### [Exercise]
Word for word, set down every line of the entries below from the line with "The following table" to the line with "If the entity", including both, and no other line.

### [Data for analysis]
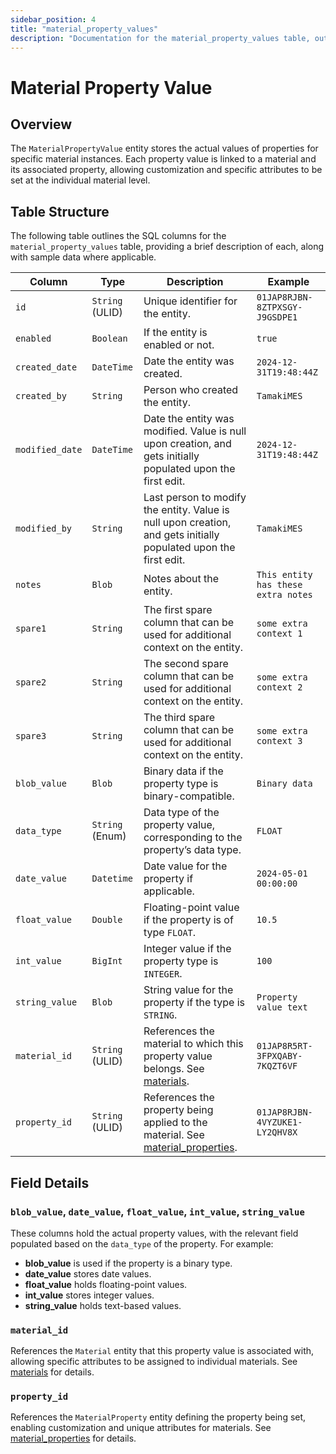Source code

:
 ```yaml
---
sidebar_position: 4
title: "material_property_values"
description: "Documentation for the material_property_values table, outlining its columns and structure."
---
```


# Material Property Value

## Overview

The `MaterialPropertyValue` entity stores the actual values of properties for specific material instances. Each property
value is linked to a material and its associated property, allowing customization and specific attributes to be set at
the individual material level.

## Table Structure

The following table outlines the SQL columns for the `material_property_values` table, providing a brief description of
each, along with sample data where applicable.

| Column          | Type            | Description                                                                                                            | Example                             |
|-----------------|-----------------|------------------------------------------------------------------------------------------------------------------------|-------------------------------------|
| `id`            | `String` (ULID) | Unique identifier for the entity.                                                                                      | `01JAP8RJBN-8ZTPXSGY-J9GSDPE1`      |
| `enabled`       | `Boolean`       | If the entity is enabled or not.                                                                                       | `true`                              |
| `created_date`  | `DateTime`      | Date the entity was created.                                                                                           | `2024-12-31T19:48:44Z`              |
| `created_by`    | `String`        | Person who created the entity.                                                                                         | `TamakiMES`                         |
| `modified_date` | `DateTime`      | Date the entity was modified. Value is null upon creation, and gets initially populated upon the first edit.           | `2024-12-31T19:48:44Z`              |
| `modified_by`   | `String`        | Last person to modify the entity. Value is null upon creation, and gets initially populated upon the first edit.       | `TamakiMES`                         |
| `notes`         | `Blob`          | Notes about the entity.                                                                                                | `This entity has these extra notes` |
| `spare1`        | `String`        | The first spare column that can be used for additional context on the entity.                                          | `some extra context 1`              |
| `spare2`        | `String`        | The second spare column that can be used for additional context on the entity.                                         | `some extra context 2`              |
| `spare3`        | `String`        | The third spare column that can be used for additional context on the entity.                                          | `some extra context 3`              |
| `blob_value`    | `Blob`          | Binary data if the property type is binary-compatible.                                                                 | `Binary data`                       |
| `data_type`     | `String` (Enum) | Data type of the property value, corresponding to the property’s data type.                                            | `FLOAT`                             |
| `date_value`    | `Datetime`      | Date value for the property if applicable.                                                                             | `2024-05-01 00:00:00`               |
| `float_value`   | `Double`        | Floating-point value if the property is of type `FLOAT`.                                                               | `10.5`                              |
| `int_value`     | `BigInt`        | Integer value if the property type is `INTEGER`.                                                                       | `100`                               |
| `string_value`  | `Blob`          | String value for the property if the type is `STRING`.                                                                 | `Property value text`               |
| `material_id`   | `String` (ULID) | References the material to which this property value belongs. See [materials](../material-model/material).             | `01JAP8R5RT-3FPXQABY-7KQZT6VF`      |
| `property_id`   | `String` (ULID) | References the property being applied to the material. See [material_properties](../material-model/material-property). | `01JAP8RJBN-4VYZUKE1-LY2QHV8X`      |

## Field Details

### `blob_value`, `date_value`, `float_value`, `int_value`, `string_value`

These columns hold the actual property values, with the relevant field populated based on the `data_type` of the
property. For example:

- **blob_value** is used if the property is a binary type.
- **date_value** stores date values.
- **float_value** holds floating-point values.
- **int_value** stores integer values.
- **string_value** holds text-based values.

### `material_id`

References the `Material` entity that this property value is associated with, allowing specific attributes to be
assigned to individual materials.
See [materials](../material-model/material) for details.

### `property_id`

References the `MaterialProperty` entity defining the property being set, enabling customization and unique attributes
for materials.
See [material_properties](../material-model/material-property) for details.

### [Answer to this problem]
The following table outlines the SQL columns for the `material_property_values` table, providing a brief description of
each, along with sample data where applicable.

| Column          | Type            | Description                                                                                                            | Example                             |
|-----------------|-----------------|------------------------------------------------------------------------------------------------------------------------|-------------------------------------|
| `id`            | `String` (ULID) | Unique identifier for the entity.                                                                                      | `01JAP8RJBN-8ZTPXSGY-J9GSDPE1`      |
| `enabled`       | `Boolean`       | If the entity is enabled or not.                                                                                       | `true`                              |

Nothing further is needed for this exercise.